_Directions for this task_
Reprint all records below exactly. No images.

Stored data:
________

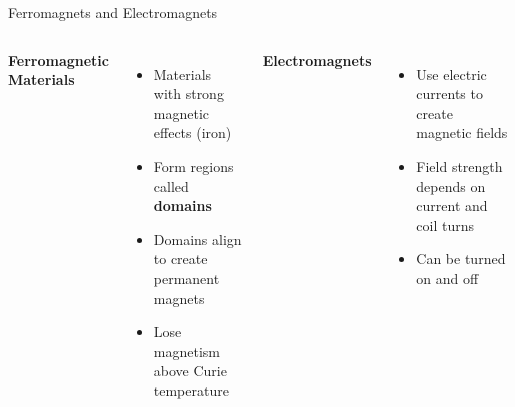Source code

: \documentclass{beamer}
\begin{document}
\begin{frame}{Ferromagnets and Electromagnets}
\begin{columns}
\textbf{Ferromagnetic Materials}
\begin{itemize}
\item Materials with strong magnetic effects (iron)
\item Form regions called \textbf{domains}
\item Domains align to create permanent magnets
\item Lose magnetism above Curie temperature
\end{itemize}

\textbf{Electromagnets}
\begin{itemize}
\item Use electric currents to create magnetic fields
\item Field strength depends on current and coil turns
\item Can be turned on and off
\end{itemize}
\end{columns}
\end{frame}
\end{document}
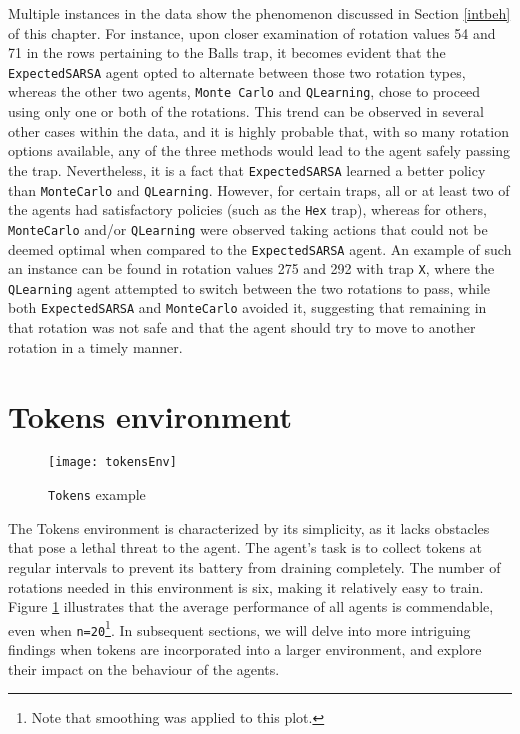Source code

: Multiple instances in the data show the phenomenon discussed in Section \ref{intbeh} of this chapter. For instance, upon closer examination of rotation values 54 and 71 in the rows pertaining to the Balls trap, it becomes evident that the \texttt{ExpectedSARSA} agent opted to alternate between those two rotation types, whereas the other two agents, \texttt{Monte Carlo} and \texttt{QLearning}, chose to proceed using only one or both of the rotations. This trend can be observed in several other cases within the data, and it is highly probable that, with so many rotation options available, any of the three methods would lead to the agent safely passing the trap. Nevertheless, it is a fact that \texttt{ExpectedSARSA} learned a better policy than \texttt{MonteCarlo} and \texttt{QLearning}. However, for certain traps, all or at least two of the agents had satisfactory policies (such as the \texttt{Hex} trap), whereas for others, \texttt{MonteCarlo} and/or \texttt{QLearning} were observed taking actions that could not be deemed optimal when compared to the \texttt{ExpectedSARSA} agent. An example of such an instance can be found in rotation values 275 and 292 with trap \texttt{X}, where the \texttt{QLearning} agent attempted to switch between the two rotations to pass, while both \texttt{ExpectedSARSA} and \texttt{MonteCarlo} avoided it, suggesting that remaining in that rotation was not safe and that the agent should try to move to another rotation in a timely manner.

\section{Tokens environment}
\begin{figure}[h]
    \centering
    \texttt{[image: tokensEnv]}
    \caption{\texttt{Tokens} example}
    \label{fig:tokens}
\end{figure}

The Tokens environment is characterized by its simplicity, as it lacks obstacles that pose a lethal threat to the agent. The agent's task is to collect tokens at regular intervals to prevent its battery from draining completely. The number of rotations needed in this environment is six, making it relatively easy to train. Figure \ref{fig:tokens} illustrates that the average performance of all agents is commendable, even when \texttt{n=20}\footnote{Note that smoothing was applied to this plot.}. In subsequent sections, we will delve into more intriguing findings when tokens are incorporated into a larger environment, and explore their impact on the behaviour of the agents.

________

_Written solution_
Source code

: \documentclass{beamer}
\begin{document}
\begin{frame}{Ferromagnets and Electromagnets}
\begin{columns}
\textbf{Ferromagnetic Materials}
\begin{itemize}
\item Materials with strong magnetic effects (iron)
\item Form regions called \textbf{domains}
\item Domains align to create permanent magnets
\item Lose magnetism above Curie temperature
\end{itemize}

\textbf{Electromagnets}
\begin{itemize}
\item Use electric currents to create magnetic fields
\item Field strength depends on current and coil turns
\item Can be turned on and off
\end{itemize}
\end{columns}
\end{frame}
\end{document}
Source code

: Multiple instances in the data show the phenomenon discussed in Section \ref{intbeh} of this chapter. For instance, upon closer examination of rotation values 54 and 71 in the rows pertaining to the Balls trap, it becomes evident that the \texttt{ExpectedSARSA} agent opted to alternate between those two rotation types, whereas the other two agents, \texttt{Monte Carlo} and \texttt{QLearning}, chose to proceed using only one or both of the rotations. This trend can be observed in several other cases within the data, and it is highly probable that, with so many rotation options available, any of the three methods would lead to the agent safely passing the trap. Nevertheless, it is a fact that \texttt{ExpectedSARSA} learned a better policy than \texttt{MonteCarlo} and \texttt{QLearning}. However, for certain traps, all or at least two of the agents had satisfactory policies (such as the \texttt{Hex} trap), whereas for others, \texttt{MonteCarlo} and/or \texttt{QLearning} were observed taking actions that could not be deemed optimal when compared to the \texttt{ExpectedSARSA} agent. An example of such an instance can be found in rotation values 275 and 292 with trap \texttt{X}, where the \texttt{QLearning} agent attempted to switch between the two rotations to pass, while both \texttt{ExpectedSARSA} and \texttt{MonteCarlo} avoided it, suggesting that remaining in that rotation was not safe and that the agent should try to move to another rotation in a timely manner.

\section{Tokens environment}
\begin{figure}[h]
    \centering
    \texttt{[image: tokensEnv]}
    \caption{\texttt{Tokens} example}
    \label{fig:tokens}
\end{figure}

The Tokens environment is characterized by its simplicity, as it lacks obstacles that pose a lethal threat to the agent. The agent's task is to collect tokens at regular intervals to prevent its battery from draining completely. The number of rotations needed in this environment is six, making it relatively easy to train. Figure \ref{fig:tokens} illustrates that the average performance of all agents is commendable, even when \texttt{n=20}\footnote{Note that smoothing was applied to this plot.}. In subsequent sections, we will delve into more intriguing findings when tokens are incorporated into a larger environment, and explore their impact on the behaviour of the agents.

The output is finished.